The California Air Resources Board has adopted an aggressive regulation, baking in higher consumer and industry costs in the hope of squeezing out more emission reductions. This approach not only flouts the express will of the Legislature, but undermines the moral authority for engaging in state-level greenhouse gas regulation.
By Allan Zaremberg
Allan Zaremberg is president and chief executive officer of the California Chamber of Commerce, email@example.com. He wrote this commentary for CALmatters.
California produces just 1 percent of atmospheric carbon emissions, yet global leaders and activists care about California regulations. Why is this?
It’s the same reason that California politicos insist on our unique climate regulations. Governors and legislators–here and globally–count on California’s leadership to translate into solutions applicable around the world. If it can work in California, then maybe it can transform global climate policy.
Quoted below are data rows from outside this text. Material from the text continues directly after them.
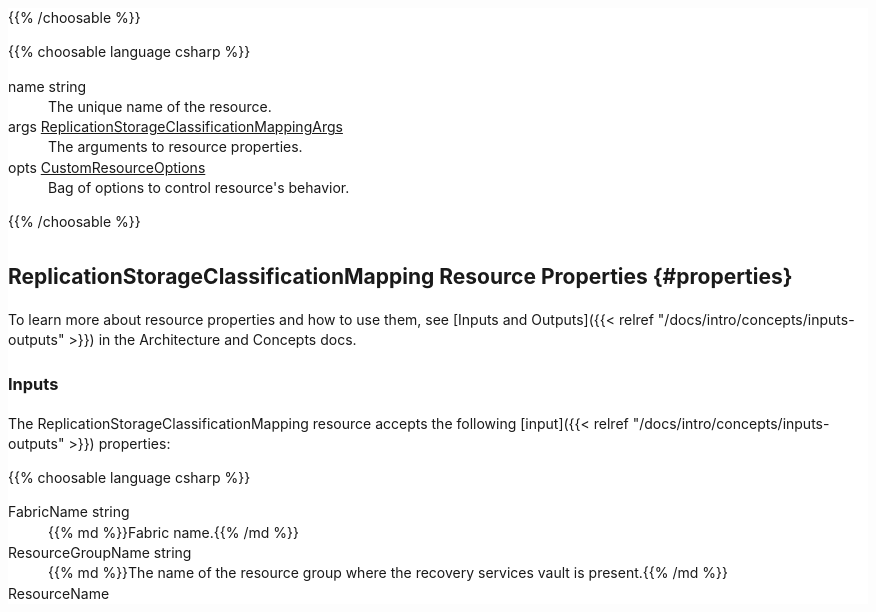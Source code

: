 {{% /choosable %}}

{{% choosable language csharp %}}

<dl class="resources-properties"><dt
        class="property-required" title="Required">
        <span>name</span>
        <span class="property-indicator"></span>
        <span class="property-type">string</span>
    </dt>
    <dd>The unique name of the resource.</dd><dt
        class="property-required" title="Required">
        <span>args</span>
        <span class="property-indicator"></span>
        <span class="property-type"><a href="#inputs">ReplicationStorageClassificationMappingArgs</a></span>
    </dt>
    <dd>The arguments to resource properties.</dd><dt
        class="property-optional" title="Optional">
        <span>opts</span>
        <span class="property-indicator"></span>
        <span class="property-type"><a href="/docs/reference/pkg/dotnet/Pulumi/Pulumi.CustomResourceOptions.html">CustomResourceOptions</a></span>
    </dt>
    <dd>Bag of options to control resource&#39;s behavior.</dd></dl>

{{% /choosable %}}

## ReplicationStorageClassificationMapping Resource Properties {#properties}

To learn more about resource properties and how to use them, see [Inputs and Outputs]({{< relref "/docs/intro/concepts/inputs-outputs" >}}) in the Architecture and Concepts docs.

### Inputs

The ReplicationStorageClassificationMapping resource accepts the following [input]({{< relref "/docs/intro/concepts/inputs-outputs" >}}) properties:



{{% choosable language csharp %}}
<dl class="resources-properties"><dt class="property-required"
            title="Required">
        <span id="fabricname_csharp">
<a href="#fabricname_csharp" style="color: inherit; text-decoration: inherit;">Fabric<wbr>Name</a>
</span>
        <span class="property-indicator"></span>
        <span class="property-type">string</span>
    </dt>
    <dd>{{% md %}}Fabric name.{{% /md %}}</dd><dt class="property-required"
            title="Required">
        <span id="resourcegroupname_csharp">
<a href="#resourcegroupname_csharp" style="color: inherit; text-decoration: inherit;">Resource<wbr>Group<wbr>Name</a>
</span>
        <span class="property-indicator"></span>
        <span class="property-type">string</span>
    </dt>
    <dd>{{% md %}}The name of the resource group where the recovery services vault is present.{{% /md %}}</dd><dt class="property-required"
            title="Required">
        <span id="resourcename_csharp">
<a href="#resourcename_csharp" style="color: inherit; text-decoration: inherit;">Resource<wbr>Name</a>
</span>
Govs. Jerry Brown and Arnold Schwarzenegger staked their climate policies on the belief that a cost-effective and gradual approach will not upset consumers, destabilize markets or shock voters, but will reduce greenhouse gases released to the atmosphere consistent with projected recommendations for global carbon emission reductions.
This has been the guiding principle of California’s go-it-alone approach. Otherwise, we are simply volunteering our economy and lifestyles for underperformance and discomfort.
The Legislature memorialized this approach in 2017 when it adopted the cap-and-trade system as the state’s central approach to greenhouse gas regulation, rejecting specific command-and-control mandates.
The Legislature directed the California Air Resources Board to “avoid adverse impacts on households, businesses and the state’s economy” and consider the “potential for environmental and economic leakage.”
Right policy, but the Legislature will spend the taxes generated by cap-and-trade on programs that may or may not affect taxpayers’ daily lives.
Rather than allowing regulators to hide the true costs from the public by rolling cap-and-trade taxes into fuel and utility bills, the Legislature should review the goals and impacts of cap-and-trade, and how the increased revenue from motorists and ratepayers will be spent.
For example, the Legislature insisted that cap-and-trade include a price ceiling to prevent shocks to consumers and the loss of economic activity from California to other states.
Setting the price ceiling is tricky because it requires balancing the state’s interests in containing costs for businesses and households with the certainty of reaching targeted greenhouse gas emission levels.
Nonetheless, the Air Resources Board has adopted an aggressive regulation, baking in higher consumer and industry costs in the hope of squeezing out more emission reductions. This approach not only flouts the express will of the Legislature, but undermines the moral authority for engaging in state-level greenhouse gas regulation.
Instead of benchmarking a price ceiling and letting it rise with inflation, the California Air Resources Board has proposed compounding each annual increase by another 5 percent. The effect would be that by 2030, the price ceiling would increase by an additional 60 percent.
The difference in 2018 dollars is a 2030 price ceiling of about $100 per ton of greenhouse emissions, compared to $60 without this adder.
A $40 difference is the equivalent of a 36-cent increase in a gallon of gasoline and double-digit increases in natural gas and electricity rates.
These increases are on top of the costs already assumed under an unadorned cap-and-trade regime, which already anticipates, by 2030, adding more than 50 cents a gallon to gasoline, and hiking utility bills by more than 25 percent.
These will create unavoidable costs to all Californians, especially residents who must commute long distances for work or school, and Californians who live in the interior of the state where temperatures are more extreme. As usual, low-income Californians will pay a larger portion of their income for higher energy prices.
Economic researchers have found that higher compliance costs for industry are directly proportional to higher emission allowance prices. This means that the incentive to move economic activity (and emissions) outside of California will increase along with allowance prices. Limiting allowance prices will limit the flight of jobs and excess emissions.
Cap-and-trade is clearly the superior policy choice to control carbon emissions, costing a third to a half as much as command-and-control policies. But how state officials implement this new pricing regime matters.
It isn’t leadership if nobody follows.
Air regulators and their masters in the legislative and executive branches cannot inspire international replication of these ideas unless they design regulations to contain costs, enhance competition, and minimize pain to ordinary Californians.